Problem requirements -
Each record that follows is to be duplicated exactly, though its pictures are not.

Data section -
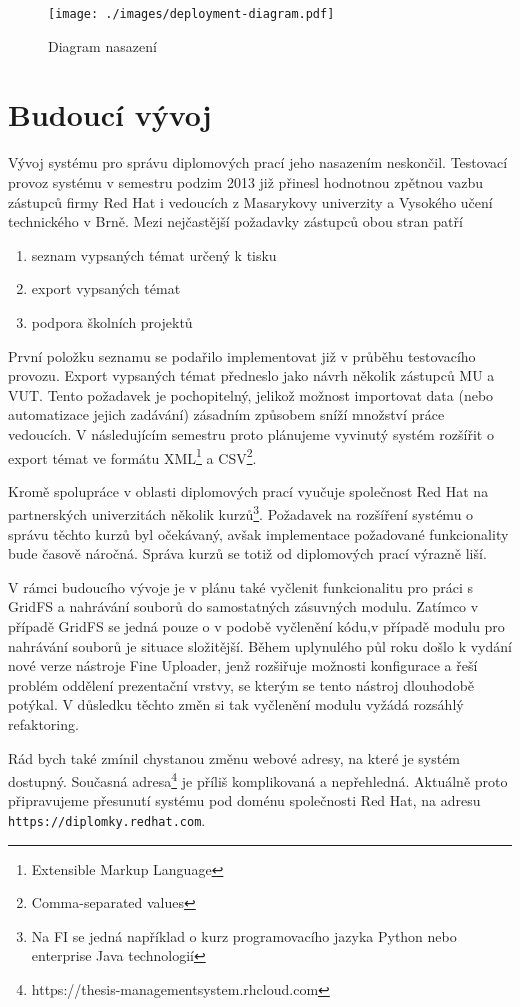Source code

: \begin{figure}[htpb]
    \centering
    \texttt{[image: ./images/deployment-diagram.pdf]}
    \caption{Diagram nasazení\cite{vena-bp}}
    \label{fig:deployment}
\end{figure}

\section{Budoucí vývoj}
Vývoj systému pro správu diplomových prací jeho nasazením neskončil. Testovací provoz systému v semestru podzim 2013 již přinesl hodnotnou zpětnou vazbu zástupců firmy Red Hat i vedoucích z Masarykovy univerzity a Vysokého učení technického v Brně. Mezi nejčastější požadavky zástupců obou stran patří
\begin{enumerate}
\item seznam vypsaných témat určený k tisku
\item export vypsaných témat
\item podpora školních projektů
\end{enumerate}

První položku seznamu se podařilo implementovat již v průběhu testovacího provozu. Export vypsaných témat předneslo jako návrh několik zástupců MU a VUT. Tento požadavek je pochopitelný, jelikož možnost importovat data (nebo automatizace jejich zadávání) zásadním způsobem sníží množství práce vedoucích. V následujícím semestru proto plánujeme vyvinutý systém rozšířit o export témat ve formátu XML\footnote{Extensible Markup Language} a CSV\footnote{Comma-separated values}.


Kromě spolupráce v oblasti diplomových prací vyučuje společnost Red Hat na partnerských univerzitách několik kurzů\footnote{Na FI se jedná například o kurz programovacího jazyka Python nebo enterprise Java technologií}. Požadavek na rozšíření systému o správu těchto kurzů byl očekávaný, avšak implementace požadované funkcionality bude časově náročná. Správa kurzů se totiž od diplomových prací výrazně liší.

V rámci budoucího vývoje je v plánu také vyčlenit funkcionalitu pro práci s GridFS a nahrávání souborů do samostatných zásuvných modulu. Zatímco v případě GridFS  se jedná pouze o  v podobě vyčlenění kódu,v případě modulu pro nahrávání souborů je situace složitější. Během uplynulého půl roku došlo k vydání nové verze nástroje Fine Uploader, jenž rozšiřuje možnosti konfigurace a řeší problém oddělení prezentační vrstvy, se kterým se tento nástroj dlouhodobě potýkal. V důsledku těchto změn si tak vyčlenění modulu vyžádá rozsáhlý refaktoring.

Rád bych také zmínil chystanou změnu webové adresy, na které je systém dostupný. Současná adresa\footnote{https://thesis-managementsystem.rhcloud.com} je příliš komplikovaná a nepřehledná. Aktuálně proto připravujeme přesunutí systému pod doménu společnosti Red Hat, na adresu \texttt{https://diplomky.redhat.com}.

Exercise response -
Source code

: \begin{figure}[htpb]
    \centering
    \texttt{[image: ./images/deployment-diagram.pdf]}
    \caption{Diagram nasazení\cite{vena-bp}}
    \label{fig:deployment}
\end{figure}

\section{Budoucí vývoj}
Vývoj systému pro správu diplomových prací jeho nasazením neskončil. Testovací provoz systému v semestru podzim 2013 již přinesl hodnotnou zpětnou vazbu zástupců firmy Red Hat i vedoucích z Masarykovy univerzity a Vysokého učení technického v Brně. Mezi nejčastější požadavky zástupců obou stran patří
\begin{enumerate}
\item seznam vypsaných témat určený k tisku
\item export vypsaných témat
\item podpora školních projektů
\end{enumerate}

První položku seznamu se podařilo implementovat již v průběhu testovacího provozu. Export vypsaných témat předneslo jako návrh několik zástupců MU a VUT. Tento požadavek je pochopitelný, jelikož možnost importovat data (nebo automatizace jejich zadávání) zásadním způsobem sníží množství práce vedoucích. V následujícím semestru proto plánujeme vyvinutý systém rozšířit o export témat ve formátu XML\footnote{Extensible Markup Language} a CSV\footnote{Comma-separated values}.


Kromě spolupráce v oblasti diplomových prací vyučuje společnost Red Hat na partnerských univerzitách několik kurzů\footnote{Na FI se jedná například o kurz programovacího jazyka Python nebo enterprise Java technologií}. Požadavek na rozšíření systému o správu těchto kurzů byl očekávaný, avšak implementace požadované funkcionality bude časově náročná. Správa kurzů se totiž od diplomových prací výrazně liší.

V rámci budoucího vývoje je v plánu také vyčlenit funkcionalitu pro práci s GridFS a nahrávání souborů do samostatných zásuvných modulu. Zatímco v případě GridFS  se jedná pouze o  v podobě vyčlenění kódu,v případě modulu pro nahrávání souborů je situace složitější. Během uplynulého půl roku došlo k vydání nové verze nástroje Fine Uploader, jenž rozšiřuje možnosti konfigurace a řeší problém oddělení prezentační vrstvy, se kterým se tento nástroj dlouhodobě potýkal. V důsledku těchto změn si tak vyčlenění modulu vyžádá rozsáhlý refaktoring.

Rád bych také zmínil chystanou změnu webové adresy, na které je systém dostupný. Současná adresa\footnote{https://thesis-managementsystem.rhcloud.com} je příliš komplikovaná a nepřehledná. Aktuálně proto připravujeme přesunutí systému pod doménu společnosti Red Hat, na adresu \texttt{https://diplomky.redhat.com}.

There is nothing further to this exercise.